AWS provides a wide range of services to store your data safely and securely. There are various storage options available on AWS, such as block storage, file storage, and object storage. It is expensive to manage on-premises data storage due to the higher investment in hardware, admin overheads, and managing system upgrades. With AWS storage services, you just pay for what you use, and you don’t have to manage the hardware. You will also learn about various storage classes offered by Amazon S3 for intelligent access to data and to reduce costs. You can expect questions in the exam on storage classes. As you continue through this chapter, you will master the single-AZ and multi-AZ instances, and Recovery Time Objective (RTO) and Recovery Point Objective (RPO) concepts of Amazon RDS.

In this chapter, you will learn about storing your data securely for further analytical purposes throughout the following sections:

  • Storing data on Amazon S3
  • Controlling access on S3 buckets and objects
  • Protecting data on Amazon S3
  • Securing S3 objects at rest and in transit
  • Using other types of data stores
  • Relational Database Services (RDSes)
  • Managing failover in Amazon RDS
  • Taking automatic backup, RDS snapshots, and restore and read replicas
  • Writing to Amazon Aurora with multi-master capabilities
  • Storing columnar data on Amazon Redshift
  • Amazon DynamoDB for NoSQL databases as a service

Technical requirements

All you will need for this chapter is an AWS account and the AWS CLI configured. The steps to configure the AWS CLI for your account are explained in detail by Amazon here: https://docs.aws.amazon.com/cli/latest/userguide/cli-chap-configure.html.

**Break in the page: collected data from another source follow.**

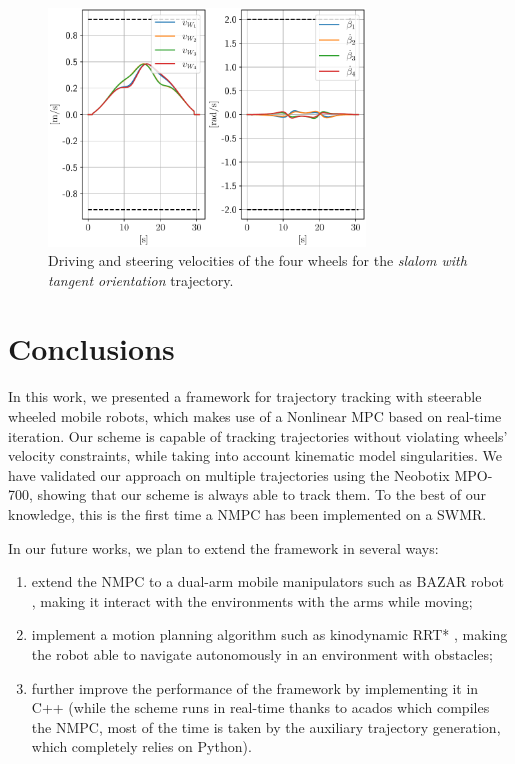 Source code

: \begin{figure}
    \centering
    \includegraphics[width=0.75\textwidth]{figures/SWMR/simulations/slalom_with_tangent_orientation/wheels_velocities.pdf}
    \caption{Driving and steering velocities of the four wheels for the \textit{slalom with tangent orientation} trajectory.}
    \label{fig:simulations:slalom-with-tangent-orientation:wheel-velocities}
\end{figure}

\section{Conclusions}
\label{sec:conclusions}
In this work, we presented a framework for trajectory tracking with steerable wheeled mobile robots, which makes use of a Nonlinear MPC based on real-time iteration. Our scheme is capable of tracking trajectories without violating wheels' velocity constraints, while taking into account kinematic model singularities. We have validated our approach on multiple trajectories using the Neobotix MPO-700, showing that our scheme is always able to track them. To the best of our knowledge, this is the first time a NMPC has been implemented on a SWMR.

In our future works, we plan to extend the framework in several ways:
\begin{enumerate}
    \item extend the NMPC to a dual-arm mobile manipulators such as BAZAR robot \cite{Cherubini2019ACR}, making it interact with the environments with the arms while moving;
    \item implement a motion planning algorithm such as kinodynamic RRT* \cite{Webb2013KinodynamicRRTstar}, making the robot able to navigate autonomously in an environment with obstacles;
    \item further improve the performance of the framework by implementing it in C++ (while the scheme runs in real-time thanks to acados which compiles the NMPC, most of the time is taken by the auxiliary trajectory generation, which completely relies on Python).
\end{enumerate}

You can download the code examples from GitHub, here: https://github.com/PacktPublishing/AWS-Certified-Machine-Learning-Specialty-MLS-C01-Certification-Guide-Second-Edition/tree/main/Chapter02.

Storing Data on Amazon S3

S3 is Amazon’s cloud-based object storage service, and it can be accessed from anywhere via the internet. It is an ideal storage option for large datasets. It is region-based, as your data is stored in a particular region until you move the data to a different region. Your data will never leave that region until it is configured to do so. In a particular region, data is replicated in the availability zones of that region; this makes S3 regionally resilient. If any of the availability zones fail in a region, then other availability zones will serve your requests. S3 can be accessed via the AWS console UI, AWS CLI, AWS API requests, or via standard HTTP methods.

S3 has two main components: buckets and objects.

  • Buckets are created in a specific AWS region. Buckets can contain objects but cannot contain other buckets.
  • Objects have two main attributes. One is the key, and the other is the value. The value is the content being stored, and the key is the name. The maximum size of an object can be 5 TB. As per the Amazon S3 documentation (https://docs.aws.amazon.com/AmazonS3/latest/dev/UsingObjects.html), objects also have a version ID, metadata, access control information, and sub-resources.